Remember, through God you are stronger than you can imagine.
Through Jesus Christ you are worth so much more than you’ve been led to believe.
That’s what I want them to take away. One of the greatest quotes from the story of David is when Samuel was selecting him to be king. He said, “Man looks on outward appearances but the Lord looks at the heart.”
What kind of feedback have you received on your book?
It’s all been really positive! I’ve had a bunch of friends and family read it as beta readers and they all gave really positive feedback.
What does your writing routine look like?
My wife works the night shift at the hospital. On nights that she works, I get my four kids down to bed, clean up the kitchen from dinner, and sit down to write for at least an hour. I try to get at least 1,000 words per session, but that doesn’t always happen. I have to wake up pretty early to get the kids to the sitter’s before I head in to work myself so I don’t like to stay up too late. It’s a slow process getting the books done, but it works for us for now.
What do you like to read? Do you have any favorites in the teen/YA genre?
I like to read anything and everything to be honest. I’ve read my way through James Rollins’ Sigma Force Series most recently. Currently, I’m going through the Harry Potter series by J.K. Rowling. I’m almost done with Prisoner of Azkaban now. My all-time favorite books are the Hobbit/Lord of the Rings books by J.R.R. Tolkien. I also love all the Star Wars fan novels, The Camel Club series by David Baldacci (anything by Baldacci is really good), and anything that Tess Gerritson writes.
Which writers have inspired your own work as an author?
I’d like to say that Tolkien and C.S. Lewis have inspired me, but my work falls woefully short of theirs. They both created entire worlds for their stories complete with histories and languages. I kind of had The Magic Tree House books by Mary Pope Osborne in mind when I started planning my own novels.
What do you enjoy outside of writing?
I have a lot of interests outside writing. I’ve been a pretty avid runner since middle school. I’m currently coming back from a pretty nasty calf injury but hope to run a fall marathon. I’ve done a couple triathlons but am a pretty horrible swimmer. I like all Cleveland sports teams and play the piano.
What I enjoy most, however, is my family. My wife and I have been married eleven years now and have four children. They’re absolutely insane but absolutely amazing at the same time. We have a lot of fun together.
So, what’s next? Do you have another story in the works?
I have several stories in the works. My illustrator is working on getting the drawings done for a children’s book called Sammy the Snowflake. I am also seven chapters into the manuscript for my next teen novel called The Jailer’s Son. It’s the story of the Philippian Jailer from Acts 16. It’s being told from both the perspective of the Jailer and his son, Emilian. That’s to be the first of a three part series on the original founders of the church at Philippi.
What is the best piece of advice you’ve ever received, about writing or about life in general?
I did one of my teaching practicum’s with one of my old high school teachers. It was currently a time when there was a lot of large scale changes happening in the field of education and also in her school district. She told me that when things are getting crazy, the best thing to do was “Just shut your door and teach.” That advice is great. It applies to not only teaching, but to really any profession or just to life in general. Shut out all the outside craziness and focus on the task that is immediately in front of you. Worrying about all the things that are out of your control is an easy way to get overwhelmed.

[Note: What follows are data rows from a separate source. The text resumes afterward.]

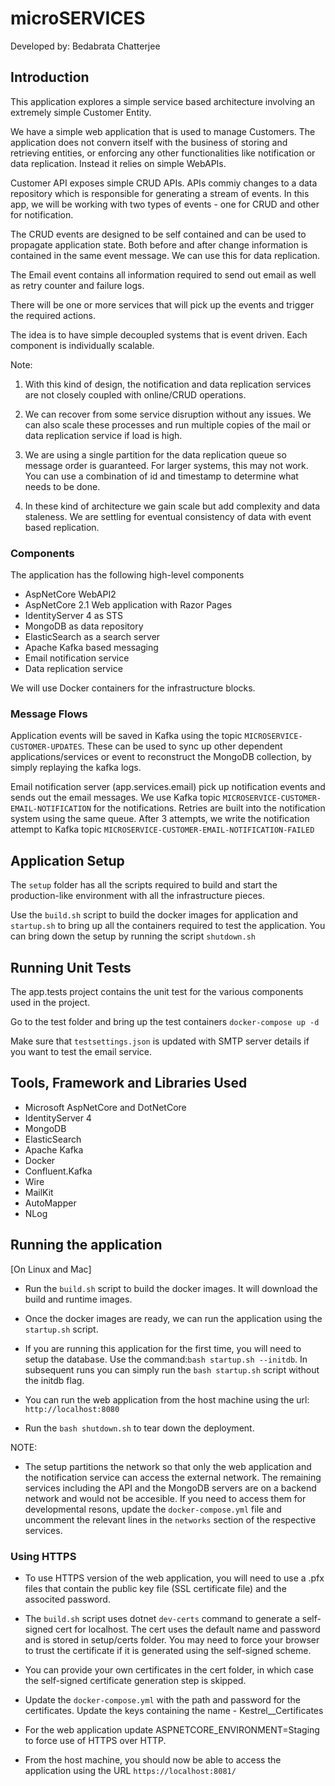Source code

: # microSERVICES

Developed by: Bedabrata Chatterjee


## Introduction
This application explores a simple service based architecture involving an extremely simple Customer Entity.  

We have a simple web application that is used to manage Customers. The application does not convern itself with the business of storing and retrieving entities, or enforcing any other functionalities like notification or data replication. Instead it relies on simple WebAPIs.

Customer API exposes simple CRUD APIs. APIs commiy changes to a data repository which is responsible for generating a stream of events. In this app, we will be working with two types of events - one for CRUD and other for notification. 

The CRUD events are designed to be self contained and can be used to propagate application state. Both before and after change information is contained in the same event message. We can use this for data replication.

The Email event contains all information required to send out email as well as retry counter and failure logs.

There will be one or more services that will pick up the events and trigger the required actions. 

The idea is to have simple decoupled systems that is event driven. Each component is individually scalable.


Note: 
1. With this kind of design, the notification and data replication services are not closely coupled with online/CRUD operations. 
2. We can recover from some service disruption without any issues. We can also scale these processes and run multiple copies of the mail or data replication service if load is high. 

3. We are using a single partition for the data replication queue so message order is guaranteed. For larger systems, this may not work. You can use a combination of id and timestamp to determine what needs to be done. 

4. In these kind of architecture we gain scale but add complexity and data staleness. We are settling for eventual consistency of data with event based replication. 

### Components
The application has the following high-level components
* AspNetCore WebAPI2
* AspNetCore 2.1 Web application with Razor Pages 
* IdentityServer 4 as STS
* MongoDB as data repository
* ElasticSearch as a search server
* Apache Kafka based messaging 
* Email notification service
* Data replication service 

We will use Docker containers for the infrastructure blocks.

### Message Flows
Application events will be saved in Kafka using the topic `MICROSERVICE-CUSTOMER-UPDATES`. These can be used to sync up other dependent applications/services or event to reconstruct the MongoDB collection, by simply replaying the kafka logs.

Email notification server (app.services.email) pick up notification events and sends out the email messages. We use Kafka topic `MICROSERVICE-CUSTOMER-EMAIL-NOTIFICATION` for the notifications. Retries are built into the notification system using the same queue. After 3 attempts, we write the notification attempt to Kafka topic `MICROSERVICE-CUSTOMER-EMAIL-NOTIFICATION-FAILED`

## Application Setup
The `setup` folder has all the scripts required to build and start the production-like environment with all the infrastructure pieces. 

Use the `build.sh` script to build the docker images for application and `startup.sh` to bring up all the containers required to test the application. You can bring down the setup by running the script `shutdown.sh`


## Running Unit Tests 

The app.tests project contains the unit test for the various components used in the project.

Go to the test folder and bring up the test containers `docker-compose up -d`

Make sure that `testsettings.json` is updated with SMTP server details if you want to test the email service.

## Tools, Framework and Libraries Used

* Microsoft AspNetCore and DotNetCore
* IdentityServer 4 
* MongoDB
* ElasticSearch
* Apache Kafka
* Docker
* Confluent.Kafka 
* Wire
* MailKit
* AutoMapper
* NLog

## Running the application

[On Linux and Mac]
* Run the `build.sh` script to build the docker images. It will download the build and runtime images. 

* Once the docker images are ready, we can run the application using the `startup.sh` script.

* If you are running this application for the first time, you will need to setup the database. Use the command:`bash startup.sh --initdb`. In subsequent runs you can simply run the `bash startup.sh` script without the initdb flag.

* You can run the web application from the host machine using the url: `http://localhost:8080`

* Run the `bash shutdown.sh` to tear down the deployment.

NOTE: 

* The setup partitions the network so that only the web application and the notification service can access the external network. The remaining services including the API and the MongoDB servers are on a backend network and would not be accesible. If you need to access them for developmental resons, update the `docker-compose.yml` file and uncomment the relevant lines in the `networks` section of the respective services.

### Using HTTPS

* To use HTTPS version of the web application, you will need to use a .pfx files that contain the public key file (SSL certificate file) and the associted password.

* The `build.sh` script uses dotnet `dev-certs` command to generate a self-signed cert for localhost. The cert uses the default name and password and is stored in setup/certs folder. You may need to force your browser to trust the certificate if it is generated using the self-signed scheme. 

* You can provide your own certificates in the cert folder, in which case the self-signed certificate generation step is skipped.

* Update the `docker-compose.yml` with the path and password for the certificates. Update the keys containing the name - Kestrel__Certificates

* For the web application update ASPNETCORE_ENVIRONMENT=Staging to force use of HTTPS over HTTP. 

* From the host machine, you should now be able to access the application using the URL `https://localhost:8081/`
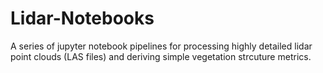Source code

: # Lidar-Notebooks
A series of jupyter notebook pipelines for processing highly detailed lidar point clouds (LAS files) and deriving simple vegetation strcuture metrics. 
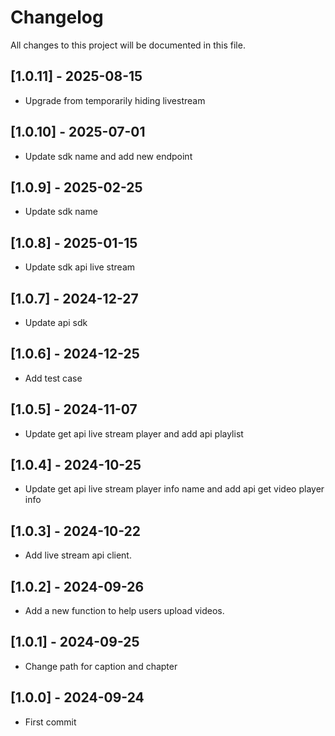 # Changelog
All changes to this project will be documented in this file.

## [1.0.11] - 2025-08-15
- Upgrade from temporarily hiding livestream

## [1.0.10] - 2025-07-01
- Update sdk name and add new endpoint

## [1.0.9] - 2025-02-25
- Update sdk name

## [1.0.8] - 2025-01-15
- Update sdk api live stream

## [1.0.7] - 2024-12-27
- Update api sdk

## [1.0.6] - 2024-12-25
- Add test case

## [1.0.5] - 2024-11-07
- Update get api live stream player and add api playlist

## [1.0.4] - 2024-10-25
- Update get api live stream player info name and add api get video player info

## [1.0.3] - 2024-10-22
- Add live stream api client.

## [1.0.2] - 2024-09-26
- Add a new function to help users upload videos.

## [1.0.1] - 2024-09-25
- Change path for caption and chapter

## [1.0.0] - 2024-09-24
- First commit
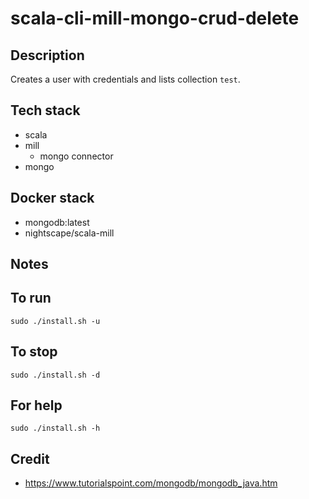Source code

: # scala-cli-mill-mongo-crud-delete

## Description
Creates a user with credentials
and lists collection `test`.

## Tech stack
- scala
- mill
  - mongo connector
- mongo

## Docker stack
- mongodb:latest
- nightscape/scala-mill

## Notes


## To run
`sudo ./install.sh -u`

## To stop
`sudo ./install.sh -d`

## For help
`sudo ./install.sh -h`

## Credit
- https://www.tutorialspoint.com/mongodb/mongodb_java.htm
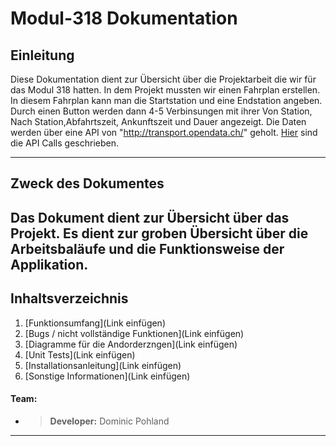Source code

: Modul-318 Dokumentation
============
## Einleitung
Diese Dokumentation dient zur Übersicht über die Projektarbeit die wir für das Modul 318 hatten. In dem Projekt mussten wir einen Fahrplan erstellen. In diesem Fahrplan kann man die Startstation und eine Endstation angeben. Durch einen Button werden dann 4-5 Verbinsungen mit ihrer Von Station, Nach Station,Abfahrtszeit, Ankunftszeit und Dauer angezeigt.
Die Daten werden über eine API von "http://transport.opendata.ch/" geholt.
[Hier](Link) sind die API Calls geschrieben.

---
## Zweck des Dokumentes
Das Dokument dient zur Übersicht über das Projekt.
Es dient zur groben Übersicht über die Arbeitsbaläufe und die Funktionsweise der Applikation.
---

## Inhaltsverzeichnis
1. [Funktionsumfang](Link einfügen)
2. [Bugs / nicht vollständige Funktionen](Link einfügen)
3. [Diagramme für die Andorderzngen](Link einfügen)
4. [Unit Tests](Link einfügen)
5. [Installationsanleitung](Link einfügen)
6. [Sonstige Informationen](Link einfügen)

#### Team:
- >**Developer:** Dominic Pohland
---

Given your own experience, do you have any advice for aspiring/emerging authors?
Keep going! If you’ve taken the time and energy to create something, it’s worth publishing. Even if it’s self-publishing like I did with my first book, it’s worth putting out there. Your words will affect someone’s life and that makes it worth it.
Great interview Erik !!! Can’t wait to read “Ayl: The Arrow Boy” & your next adventure . Keep up the good work !!
Wonderful interview! I wish you the greatest success with your publishing journey.